Max Boykoff, a professor of environmental studies at the University of Colorado Boulder and a co-author of both studies, pointed to a handful of reasons for increasing accuracy, including more scientific certainty. Last week's landmark report from the U.N. Intergovernmental Panel on Climate Change used its most definitive language about the state of climate science ever, with the first line declaring, "It is unequivocal that human influence has warmed the atmosphere, ocean and land." Boykoff also pointed to advances in attribution science, which can link extreme weather events to climate change, and the growing visibility of amped-up wildfires, heat waves, and other wild weather.
It might be kind of a chicken-and-egg situation: The media reflect their audience and help shape its views. Some 64 percent of Americans now say that reducing the effects of climate change is "a top priority," according to Pew Research polling. Less than 40 percent gave that response five years ago.
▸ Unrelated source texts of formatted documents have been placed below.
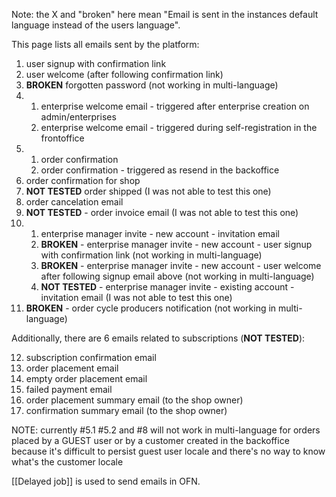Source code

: Note: the X and "broken" here mean "Email is sent in the instances default language instead of the users language".

This page lists all emails sent by the platform:
1. user signup with confirmation link
2. user welcome (after following confirmation link)
3. **BROKEN** forgotten password (not working in multi-language)
4. 1. enterprise welcome email - triggered after enterprise creation on admin/enterprises
   2. enterprise welcome email - triggered during self-registration in the frontoffice
5. 1. order confirmation
   2. order confirmation - triggered as resend in the backoffice
6. order confirmation for shop
7. **NOT TESTED** order shipped (I was not able to test this one)
8. order cancelation email
9. **NOT TESTED** - order invoice email (I was not able to test this one)
10. 1. enterprise manager invite - new account - invitation email
    2. **BROKEN** - enterprise manager invite - new account - user signup with confirmation link (not working in multi-language)
    3. **BROKEN** - enterprise manager invite - new account - user welcome after following signup email above (not working in multi-language)
    4. **NOT TESTED** - enterprise manager invite - existing account - invitation email (I was not able to test this one)
11. **BROKEN** - order cycle producers notification (not working in multi-language) 


Additionally, there are 6 emails related to subscriptions (**NOT TESTED**):

12. subscription confirmation email
13. order placement email
14. empty order placement email
15. failed payment email
16. order placement summary email (to the shop owner)
17. confirmation summary email (to the shop owner)


NOTE: currently #5.1 #5.2 and #8 will not work in multi-language for orders placed by a GUEST user or by a customer created in the backoffice because it's difficult to persist guest user locale and there's no way to know what's the customer locale

[[Delayed job]] is used to send emails in OFN.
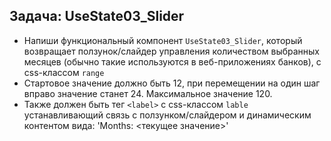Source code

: ## Задача: UseState03_Slider
- Напиши функциональный компонент `UseState03_Slider`, который возвращает ползунок/слайдер управления количеством выбранных месяцев (обычно такие используются в веб-приложениях банков), с css-классом `range`
- Cтартовое значение должно быть 12, при перемещении на один шаг вправо значение станет 24. Максимальное значение 120.
- Также должен быть тег `<label>` с css-классом `lable` устанавливающий связь с ползунком/слайдером и динамическим контентом вида: 'Months: <текущее значение>'
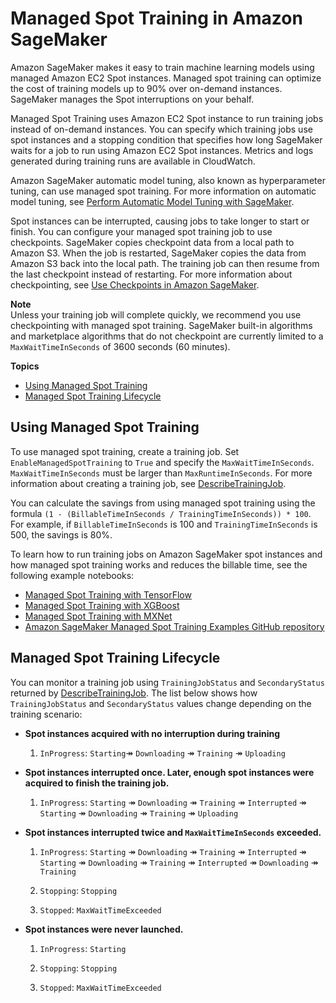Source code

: # Managed Spot Training in Amazon SageMaker<a name="model-managed-spot-training"></a>

Amazon SageMaker makes it easy to train machine learning models using managed Amazon EC2 Spot instances\. Managed spot training can optimize the cost of training models up to 90% over on\-demand instances\. SageMaker manages the Spot interruptions on your behalf\. 

Managed Spot Training uses Amazon EC2 Spot instance to run training jobs instead of on\-demand instances\. You can specify which training jobs use spot instances and a stopping condition that specifies how long SageMaker waits for a job to run using Amazon EC2 Spot instances\. Metrics and logs generated during training runs are available in CloudWatch\. 

Amazon SageMaker automatic model tuning, also known as hyperparameter tuning, can use managed spot training\. For more information on automatic model tuning, see [Perform Automatic Model Tuning with SageMaker](automatic-model-tuning.md)\.

Spot instances can be interrupted, causing jobs to take longer to start or finish\. You can configure your managed spot training job to use checkpoints\. SageMaker copies checkpoint data from a local path to Amazon S3\. When the job is restarted, SageMaker copies the data from Amazon S3 back into the local path\. The training job can then resume from the last checkpoint instead of restarting\. For more information about checkpointing, see [Use Checkpoints in Amazon SageMaker](model-checkpoints.md)\.

**Note**  
Unless your training job will complete quickly, we recommend you use checkpointing with managed spot training\. SageMaker built\-in algorithms and marketplace algorithms that do not checkpoint are currently limited to a `MaxWaitTimeInSeconds` of 3600 seconds \(60 minutes\)\. 

**Topics**
+ [Using Managed Spot Training](#model-managed-spot-training-using)
+ [Managed Spot Training Lifecycle](#model-managed-spot-training-status)

## Using Managed Spot Training<a name="model-managed-spot-training-using"></a>

To use managed spot training, create a training job\. Set `EnableManagedSpotTraining` to `True` and specify the `MaxWaitTimeInSeconds`\. `MaxWaitTimeInSeconds` must be larger than `MaxRuntimeInSeconds`\. For more information about creating a training job, see [DescribeTrainingJob](https://docs.aws.amazon.com/sagemaker/latest/APIReference/API_DescribeTrainingJob.html)\. 

You can calculate the savings from using managed spot training using the formula `(1 - (BillableTimeInSeconds / TrainingTimeInSeconds)) * 100`\. For example, if `BillableTimeInSeconds` is 100 and `TrainingTimeInSeconds` is 500, the savings is 80%\.

To learn how to run training jobs on Amazon SageMaker spot instances and how managed spot training works and reduces the billable time, see the following example notebooks:
+ [Managed Spot Training with TensorFlow](https://sagemaker-examples.readthedocs.io/en/latest/sagemaker-python-sdk/managed_spot_training_tensorflow_estimator/managed_spot_training_tensorflow_estimator.html)
+ [Managed Spot Training with XGBoost](https://sagemaker-examples.readthedocs.io/en/latest/introduction_to_amazon_algorithms/xgboost_abalone/xgboost_managed_spot_training.html)
+ [Managed Spot Training with MXNet](https://sagemaker-examples.readthedocs.io/en/latest/sagemaker-python-sdk/managed_spot_training_mxnet/managed_spot_training_mxnet.html)
+ [Amazon SageMaker Managed Spot Training Examples GitHub repository](https://github.com/aws-samples/amazon-sagemaker-managed-spot-training)

## Managed Spot Training Lifecycle<a name="model-managed-spot-training-status"></a>

You can monitor a training job using `TrainingJobStatus` and `SecondaryStatus` returned by [DescribeTrainingJob](https://docs.aws.amazon.com/sagemaker/latest/APIReference/API_DescribeTrainingJob.html)\. The list below shows how `TrainingJobStatus` and `SecondaryStatus` values change depending on the training scenario:
+ **Spot instances acquired with no interruption during training**

  1. `InProgress`: `Starting`↠ `Downloading` ↠ `Training` ↠ `Uploading`
+ **Spot instances interrupted once\. Later, enough spot instances were acquired to finish the training job\.**

  1. `InProgress`: `Starting` ↠ `Downloading` ↠ `Training` ↠ `Interrupted` ↠ `Starting` ↠ `Downloading` ↠ `Training` ↠ `Uploading` 
+ **Spot instances interrupted twice and `MaxWaitTimeInSeconds` exceeded\.**

  1. `InProgress`: `Starting` ↠ `Downloading` ↠ `Training` ↠ `Interrupted` ↠ `Starting` ↠ `Downloading` ↠ `Training` ↠ `Interrupted` ↠ `Downloading` ↠ `Training` 

  1. `Stopping`: `Stopping` 

  1. `Stopped`: `MaxWaitTimeExceeded` 
+ **Spot instances were never launched\.**

  1. `InProgress`: `Starting` 

  1. `Stopping`: `Stopping` 

  1. `Stopped`: `MaxWaitTimeExceeded`
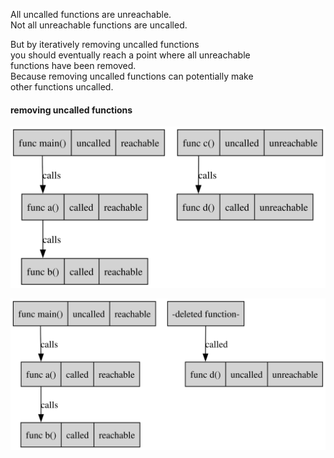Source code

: All uncalled functions are unreachable.\
Not all unreachable functions are uncalled.

But by iteratively removing uncalled functions \
you should eventually reach a point where all unreachable \
functions have been removed.\
Because removing uncalled functions can potentially make \
other functions uncalled.

#### removing uncalled functions

![image info](./graphs/unreachable_1.svg)

![image info](./graphs/unreachable_2.svg)
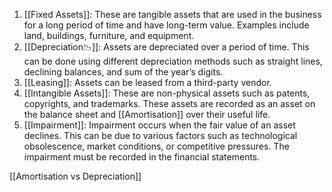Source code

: 1. [[Fixed Assets]]: These are tangible assets that are used in the business for a long period of time and have long-term value. Examples include land, buildings, furniture, and equipment.
2. [[Depreciation📉]]: Assets are depreciated over a period of time. This can be done using different depreciation methods such as straight lines, declining balances, and sum of the year’s digits.
3. [[Leasing]]: Assets can be leased from a third-party vendor.
4. [[Intangible Assets]]: These are non-physical assets such as patents, copyrights, and trademarks. These assets are recorded as an asset on the balance sheet and [[Amortisation]] over their useful life.
5. [[Impairment]]: Impairment occurs when the fair value of an asset declines. This can be due to various factors such as technological obsolescence, market conditions, or competitive pressures. The impairment must be recorded in the financial statements.


[[Amortisation vs Depreciation]]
The previous study encompassing press coverage of climate science from 1988 to 2002 found that only 35 percent of it accurately reflected the scientific discourse. At the time, the U.S. media was consistently biasing reporting of the subject by presenting "both sides" of the "debate" as equally valid, according to the analysis. That initial study made a splash, getting cited by Al Gore in An Inconvenient Truth and causing "introspection" among some journalists, Boykoff said. Despite being outdated, his article continued to be referenced nearly two decades later — which was why he figured it was time for an update.
The new study was wider in scope, broadening beyond the United States. Boykoff and other researchers from the University of Colorado Boulder and the Cooperative Institute for Research in Environmental Sciences analyzed articles from 17 major newspapers across the United States, the United Kingdom, Australia, New Zealand, and Canada. Some conservative-leaning outlets, including the Daily Mail in the U.K. and the National Post in Canada, provided accurate coverage around 70 percent of the time. On the other end of the spectrum, Canada's Toronto Star topped the list for accuracy at 97 percent, followed by The Guardian in the U.K. at 95 percent. Major U.S. outlets like USA Today, The Washington Post, and the New York Times also scored above 90 percent.
That's still only a slice of media coverage, not the full span of places where people are getting information about climate change — social media and TV as well as conversations with friends and family.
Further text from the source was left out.